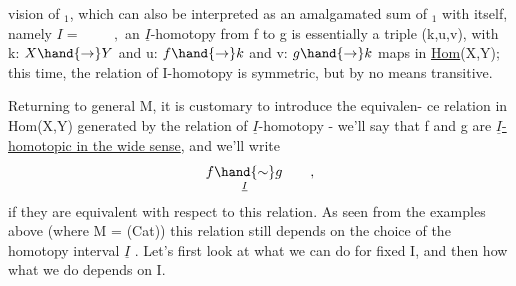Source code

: vision of \hand{$\Delta$}$_1$, which can also be interpreted as an amalgamated
sum of \hand{$\Delta$}$_1$ with itself, namely
$I = $  $\qquad ,$
an $\underline{I}$-homotopy from f to g is essentially a triple (k,u,v), with
k: $X \hand{\ensuremath{\to}} Y$ and u: $f \hand{\ensuremath{\to}} k$ and v: $g \hand{\ensuremath{\to}} k$ maps in \uline{Hom}(X,Y); this time, the
relation of I-homotopy is symmetric, but by no means transitive.

Returning to general M, it is customary to introduce the equivalen-%
ce relation in Hom(X,Y) generated by the relation of $\underline{I}$-homotopy - we'll
say that f and g are \uline{$\underline{I}$-homotopic in the wide sense}, and we'll write
\[ f \underset{\underline{I}}{\hand{\ensuremath{\sim}}} g \qquad , \]
if they are equivalent with respect to this relation. As seen from the 
 examples above (where M = (Cat))\hand{,} this relation still depends on
the choice of the homotopy interval $\underline{I}$ . Let's first look at what we can
do for fixed I, and then how what we do depends on I.

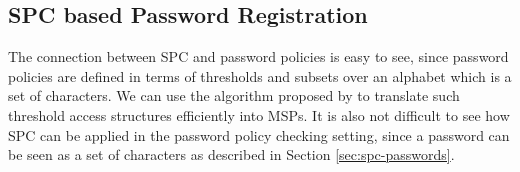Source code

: \subsection{SPC based Password Registration}\label{sec:protocol}

The connection between \acl{SPC} and password policies is easy to see, since password policies are defined in terms of thresholds and subsets over an alphabet which is a set of characters.
We can use the algorithm proposed by \citet{LiuC10} to translate such threshold access structures efficiently into \acp{MSP}. 
It is also not difficult to see how \ac{SPC} can be applied in the password policy checking setting, since a password can be seen as a set of characters as described in Section \ref{sec:spc-passwords}. 


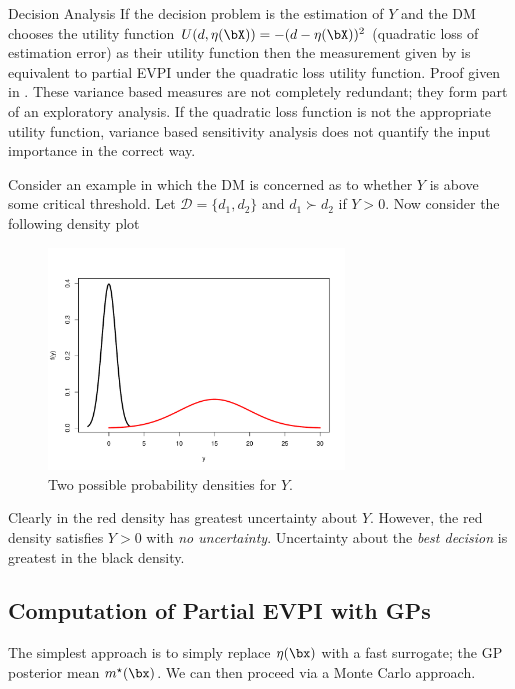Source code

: \begin{chapter}{Decision Analysis \label{Ch:decision}}
If the decision problem is the estimation of $Y$ and the DM chooses the utility function $U(d, \eta(\bX)) = -(d - \eta(\bX))^2$ (quadratic loss of estimation error) as their utility function then the measurement given by  is equivalent to partial EVPI under the quadratic loss utility function. Proof given in .
These variance based measures are not completely redundant; they form part of an exploratory analysis. If the quadratic loss function is not the appropriate utility function, variance based sensitivity analysis does not quantify the input importance in the correct way.

Consider an example in which the DM is concerned as to whether $Y$ is above some critical threshold. Let $\mathcal{D} = \{ d_1, d_2 \}$ and $d_1 \succ d_2$ if $Y>0$. Now consider the following density plot

\begin{figure}
	\centering
	\includegraphics[width = 0.7\textwidth]{dec-fig/y-density.pdf}
	\caption{Two possible probability densities for $Y$.}
	\label{Fig:y-density}
\end{figure}

Clearly in  the red density has greatest uncertainty about $Y$. However, the red density satisfies $Y>0$ with \textit{no uncertainty}. Uncertainty about the \textit{best decision} is greatest in the black density.

\subsection{Computation of Partial EVPI with GPs}

The simplest approach is to simply replace $\eta(\bx)$ with a fast surrogate; the GP posterior mean $m^{\star}(\bx)$. We can then proceed via a Monte Carlo approach.


\end{chapter}
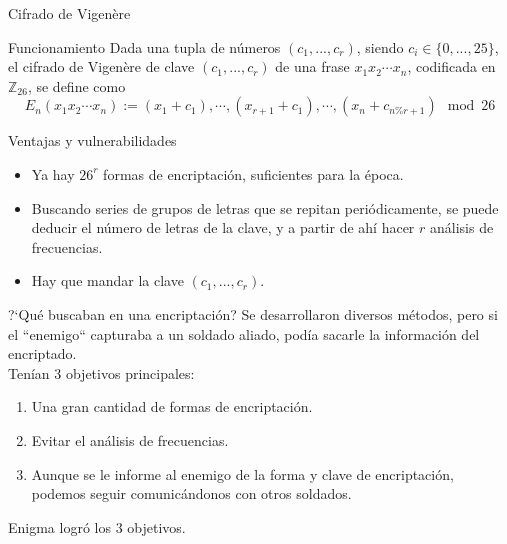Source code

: \documentclass[aspectratio=169]{beamer}
\begin{document}
\begin{frame}{Cifrado de Vigenère}
	\begin{block}{Funcionamiento}
		Dada una tupla de números $(c_1, ..., c_r)$, siendo $c_i\in \{0, ..., 25\}$, el cifrado de Vigenère de clave $(c_1, ..., c_r)$ de una frase $x_1x_2\cdots x_n$, codificada en $\mathbb Z_{26}$, se define como
  $$E_n(x_1x_2\cdots x_n) := (x_1+c_1), \cdots, (x_{r+1}+c_1), \cdots, (x_n + c_{n \% r+1}) \mod 26$$
	\end{block}
 
	\begin{block}{Ventajas y vulnerabilidades}
		\begin{itemize}
			 \pause \item Ya hay $26^r$ formas de encriptación, suficientes para la época.
			 \pause \item Buscando series de grupos de letras que se repitan periódicamente, se puede deducir el número de letras de la clave, y a partir de ahí hacer $r$ análisis de frecuencias.
                 \pause \item Hay que mandar la clave $(c_1, ..., c_r)$.
		\end{itemize}
	\end{block}


\end{frame}

\begin{frame}{?`Qué buscaban en una encriptación?}
    Se desarrollaron diversos métodos, pero si el ``enemigo`` capturaba a un soldado aliado, podía sacarle la información del encriptado.\pause \\  
    Tenían 3 objetivos principales:
	\begin{enumerate}
	     \pause \item Una gran cantidad de formas de encriptación.
             \pause \item Evitar el análisis de frecuencias.
             \pause \item Aunque se le informe al enemigo de la forma y clave de encriptación, podemos seguir comunicándonos con otros soldados.
	\end{enumerate}
    Enigma logró los 3 objetivos.

\end{frame}

\end{document}
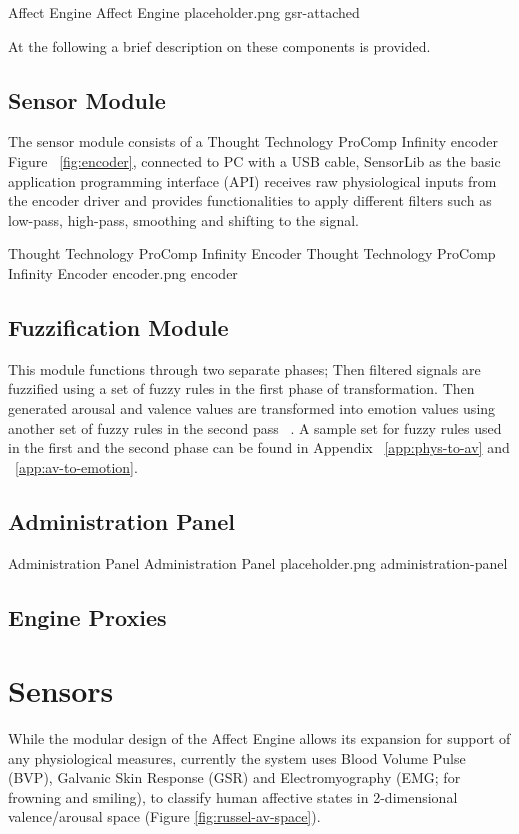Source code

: \documentclass{uofsthesis-cs}
\begin{document}
\img
{Affect Engine}
{Affect Engine}
{placeholder.png}
{gsr-attached}

At the following a brief description on these components is provided.

\subsection{Sensor Module} %
The sensor module consists of a Thought Technology ProComp Infinity encoder ~\cite{tt2013procomp} Figure ~\ref{fig:encoder}, connected to PC with a USB cable, SensorLib as the basic application programming interface (API) receives raw physiological inputs from the encoder driver and provides functionalities to apply different filters such as low-pass, high-pass, smoothing and shifting to the signal.

\img
{Thought Technology ProComp Infinity Encoder}
{Thought Technology ProComp Infinity Encoder}
{encoder.png}
{encoder}

\subsection{Fuzzification Module} \label{subsec:fuzzi} %
This module functions through two separate phases; Then filtered signals are fuzzified using a set of fuzzy rules in the first phase of transformation. Then generated arousal and valence values are transformed into emotion values using another set of fuzzy rules in the second pass ~\cite{mandryk2007fuzzy}. A sample set for fuzzy rules used in the first and the second phase can be found in Appendix ~\ref{app:phys-to-av} and ~\ref{app:av-to-emotion}.



\subsection{Administration Panel}

\img
{Administration Panel}
{Administration Panel}
{placeholder.png}
{administration-panel}

\subsection{Engine Proxies}


\section{Sensors}
While the modular design of the Affect Engine allows its expansion for support of any physiological measures, currently the system uses Blood Volume Pulse (BVP), Galvanic Skin Response (GSR) and Electromyography (EMG; for frowning and smiling), to classify human affective states in 2-dimensional valence/arousal space (Figure \ref{fig:russel-av-space}).
\end{document}
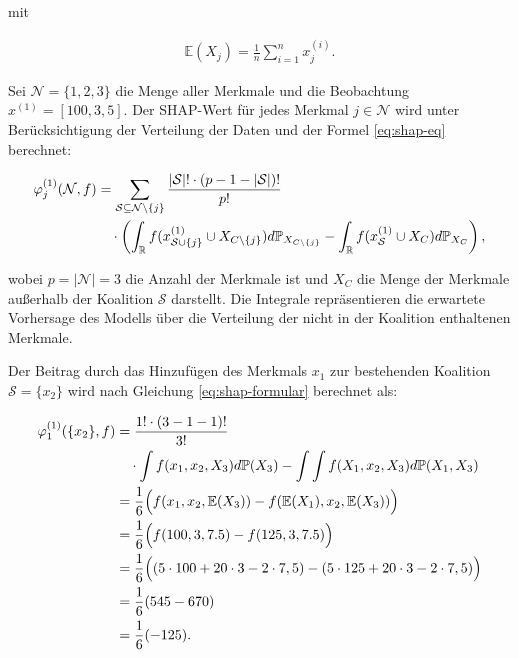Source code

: mit 

\begin{align}
    \label{eq:e}
    \mathbb{E}(X_j) = \frac{1}{n} \sum_{i=1}^{n} x_j^{(i)}.
\end{align}     

Sei $\mathcal{N} = \{1, 2, 3\}$ die Menge aller Merkmale und die Beobachtung $x^{(1)} = [100, 3, 5]$. 
Der SHAP-Wert für jedes Merkmal $j \in \mathcal{N}$ wird unter Berücksichtigung der Verteilung der 
Daten und der Formel \ref{eq:shap-eq} berechnet:

\begin{align}
    \label{eq:shap-formular}
    \varphi^{(1)}_{j} (\mathcal{N}, f) &= \sum_{\mathcal{S} \subseteq \mathcal{N} \setminus \{j\}} \frac{|\mathcal{S}|! \cdot (p - 1 - |\mathcal{S}|)!}{p!} \\ \notag
    &\quad \cdot \left( \int_{\mathbb{R}} f(x^{(1)}_{\mathcal{S} \cup \{j\}} \cup X_{C \setminus \{j\}}) d\mathbb{P}_{X_{C \setminus \{j\}}} -
    \int_{\mathbb{R}} f(x^{(1)}_{\mathcal{S}} \cup X_{C}) d\mathbb{P}_{X_{C}} \right), 
\end{align}

wobei $p = |\mathcal{N}| = 3$ die Anzahl der Merkmale ist und $X_C$ die Menge der Merkmale 
außerhalb der Koalition $\mathcal{S}$ darstellt. Die Integrale repräsentieren die erwartete 
Vorhersage des Modells über die Verteilung der nicht in der Koalition enthaltenen Merkmale.

Der Beitrag durch das Hinzufügen des Merkmals $x_1$ zur bestehenden Koalition $\mathcal{S} = \{x_2\}$ wird
nach Gleichung \ref{eq:shap-formular} berechnet als:

\begin{align}
    \varphi^{(1)}_{1}(\{x_2\}, f) &= \frac{1! \cdot (3 - 1 - 1)!}{3!} \\ \notag
        &\quad \cdot \int f(x_1, x_2 , X_3) d\mathbb{P}(X_3) - \int\int f(X_1, x_2, X_3) d\mathbb{P}(X_1, X_3) \\ \notag
         &= \frac{1}{6} \Big(f(x_1, x_2, \mathbb{E}(X_3)) - f(\mathbb{E}(X_1), x_2, \mathbb{E}(X_3))\Big) \\ \notag
        &= \frac{1}{6} \Big( f(100, 3, 7.5) - f(125, 3, 7.5) \Big) \\ \notag
        &= \frac{1}{6} \Big( (5 \cdot 100 + 20 \cdot 3 - 2 \cdot 7,5) - (5 \cdot 125 + 20 \cdot 3 - 2 \cdot 7,5) \Big) \\ \notag
        &= \frac{1}{6} (545 - 670) \\ \notag
        &= \frac{1}{6} (-125).
\end{align}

□ □ □ □ □ □ □

- WORK INSTRUCTION -
Check each line of the records for "encriptación" and copy the ones that contain it.

- THE ANSWER -
			 \pause \item Ya hay $26^r$ formas de encriptación, suficientes para la época.
\begin{frame}{?`Qué buscaban en una encriptación?}
	     \pause \item Una gran cantidad de formas de encriptación.
             \pause \item Aunque se le informe al enemigo de la forma y clave de encriptación, podemos seguir comunicándonos con otros soldados.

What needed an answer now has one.